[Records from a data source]
——————

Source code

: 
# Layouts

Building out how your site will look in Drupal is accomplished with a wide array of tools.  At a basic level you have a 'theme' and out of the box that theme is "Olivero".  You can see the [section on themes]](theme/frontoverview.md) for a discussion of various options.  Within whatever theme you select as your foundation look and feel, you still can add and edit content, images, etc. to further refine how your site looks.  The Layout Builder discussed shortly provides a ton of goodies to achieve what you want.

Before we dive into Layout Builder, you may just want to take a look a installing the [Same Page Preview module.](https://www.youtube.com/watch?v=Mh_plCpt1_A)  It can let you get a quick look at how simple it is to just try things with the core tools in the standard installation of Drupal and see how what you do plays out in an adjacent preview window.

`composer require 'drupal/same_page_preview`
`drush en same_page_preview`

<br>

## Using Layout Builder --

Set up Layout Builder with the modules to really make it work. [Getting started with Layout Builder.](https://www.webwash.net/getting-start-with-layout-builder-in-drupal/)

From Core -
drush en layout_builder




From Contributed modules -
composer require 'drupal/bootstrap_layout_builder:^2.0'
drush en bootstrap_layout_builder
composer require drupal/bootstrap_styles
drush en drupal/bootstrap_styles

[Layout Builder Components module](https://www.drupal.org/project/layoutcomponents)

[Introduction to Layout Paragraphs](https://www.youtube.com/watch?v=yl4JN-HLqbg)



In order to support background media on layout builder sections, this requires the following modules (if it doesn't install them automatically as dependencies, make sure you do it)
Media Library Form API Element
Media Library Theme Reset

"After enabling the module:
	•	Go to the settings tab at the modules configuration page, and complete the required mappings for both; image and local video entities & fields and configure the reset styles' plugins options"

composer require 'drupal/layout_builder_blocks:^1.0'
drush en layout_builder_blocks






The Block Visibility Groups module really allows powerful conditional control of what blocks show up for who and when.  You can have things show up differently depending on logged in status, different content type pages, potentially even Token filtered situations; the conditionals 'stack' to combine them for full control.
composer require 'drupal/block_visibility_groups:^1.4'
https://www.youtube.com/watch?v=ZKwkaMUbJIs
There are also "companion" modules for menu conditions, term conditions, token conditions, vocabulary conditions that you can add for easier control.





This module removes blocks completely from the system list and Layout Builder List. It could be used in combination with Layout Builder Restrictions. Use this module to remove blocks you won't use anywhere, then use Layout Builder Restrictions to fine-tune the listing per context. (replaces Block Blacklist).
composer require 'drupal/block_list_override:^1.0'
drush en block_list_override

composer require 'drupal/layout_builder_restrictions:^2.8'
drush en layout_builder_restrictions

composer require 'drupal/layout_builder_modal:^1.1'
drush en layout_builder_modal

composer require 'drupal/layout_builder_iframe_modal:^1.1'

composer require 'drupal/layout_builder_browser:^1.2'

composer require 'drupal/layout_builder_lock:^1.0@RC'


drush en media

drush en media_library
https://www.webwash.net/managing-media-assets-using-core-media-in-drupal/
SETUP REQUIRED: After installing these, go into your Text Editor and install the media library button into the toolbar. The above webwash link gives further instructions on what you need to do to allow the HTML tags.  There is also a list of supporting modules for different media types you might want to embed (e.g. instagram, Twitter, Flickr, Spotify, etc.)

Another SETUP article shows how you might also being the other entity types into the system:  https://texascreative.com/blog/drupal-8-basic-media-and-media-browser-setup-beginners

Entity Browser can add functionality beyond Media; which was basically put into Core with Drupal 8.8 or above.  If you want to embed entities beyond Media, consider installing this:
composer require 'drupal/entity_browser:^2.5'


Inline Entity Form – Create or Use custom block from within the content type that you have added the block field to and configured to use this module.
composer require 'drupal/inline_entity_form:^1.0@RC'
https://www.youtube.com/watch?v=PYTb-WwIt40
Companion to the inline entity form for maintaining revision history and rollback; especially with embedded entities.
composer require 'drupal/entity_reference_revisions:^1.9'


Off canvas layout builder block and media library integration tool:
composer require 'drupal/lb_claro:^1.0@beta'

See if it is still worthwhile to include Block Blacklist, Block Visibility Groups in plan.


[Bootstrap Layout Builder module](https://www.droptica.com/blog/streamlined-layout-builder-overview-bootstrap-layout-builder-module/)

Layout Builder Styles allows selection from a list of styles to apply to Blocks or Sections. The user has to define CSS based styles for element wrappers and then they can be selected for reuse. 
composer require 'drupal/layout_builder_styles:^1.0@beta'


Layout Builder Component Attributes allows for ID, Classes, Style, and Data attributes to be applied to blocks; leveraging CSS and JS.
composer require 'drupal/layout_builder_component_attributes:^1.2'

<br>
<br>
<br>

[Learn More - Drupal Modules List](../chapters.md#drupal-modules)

——————

## Instructions for the task
Every line in the records above that has "drush" counts once. Give the total and nothing else.

## Solved problem
10